▶ [EXERCISE DETAILS]: Give the records again exactly, but drop the pictures.

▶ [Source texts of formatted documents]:
_ _ _ _

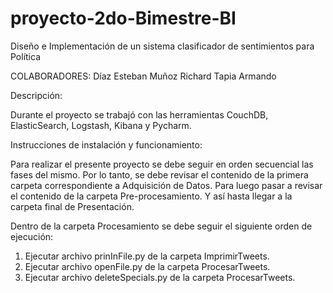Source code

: # proyecto-2do-Bimestre-BI
Diseño e Implementación de un sistema clasificador de sentimientos para Política

COLABORADORES:
              Díaz Esteban
              Muñoz Richard
              Tapia Armando
              
Descripción:

Durante el proyecto se trabajó con las herramientas CouchDB, ElasticSearch, Logstash, Kibana y Pycharm.


Instrucciones de instalación y funcionamiento:

Para realizar el presente proyecto se debe seguir en orden secuencial las fases del mismo.
Por lo tanto, se debe revisar el contenido de la primera carpeta correspondiente a Adquisición de Datos.
Para luego pasar a revisar el contenido de la carpeta Pre-procesamiento. 
Y así hasta llegar a la carpeta final de Presentación.

Dentro de la carpeta Procesamiento se debe seguir el siguiente orden de ejecución:
  1. Ejecutar archivo prinInFile.py de la carpeta ImprimirTweets.
  2. Ejecutar archivo openFile.py de la carpeta ProcesarTweets.
  3. Ejecutar archivo deleteSpecials.py de la carpeta ProcesarTweets.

_ _ _ _

▶ [TASK RESULT]:
Source code

: # proyecto-2do-Bimestre-BI
Diseño e Implementación de un sistema clasificador de sentimientos para Política

COLABORADORES:
              Díaz Esteban
              Muñoz Richard
              Tapia Armando
              
Descripción:

Durante el proyecto se trabajó con las herramientas CouchDB, ElasticSearch, Logstash, Kibana y Pycharm.


Instrucciones de instalación y funcionamiento:

Para realizar el presente proyecto se debe seguir en orden secuencial las fases del mismo.
Por lo tanto, se debe revisar el contenido de la primera carpeta correspondiente a Adquisición de Datos.
Para luego pasar a revisar el contenido de la carpeta Pre-procesamiento. 
Y así hasta llegar a la carpeta final de Presentación.

Dentro de la carpeta Procesamiento se debe seguir el siguiente orden de ejecución:
  1. Ejecutar archivo prinInFile.py de la carpeta ImprimirTweets.
  2. Ejecutar archivo openFile.py de la carpeta ProcesarTweets.
  3. Ejecutar archivo deleteSpecials.py de la carpeta ProcesarTweets.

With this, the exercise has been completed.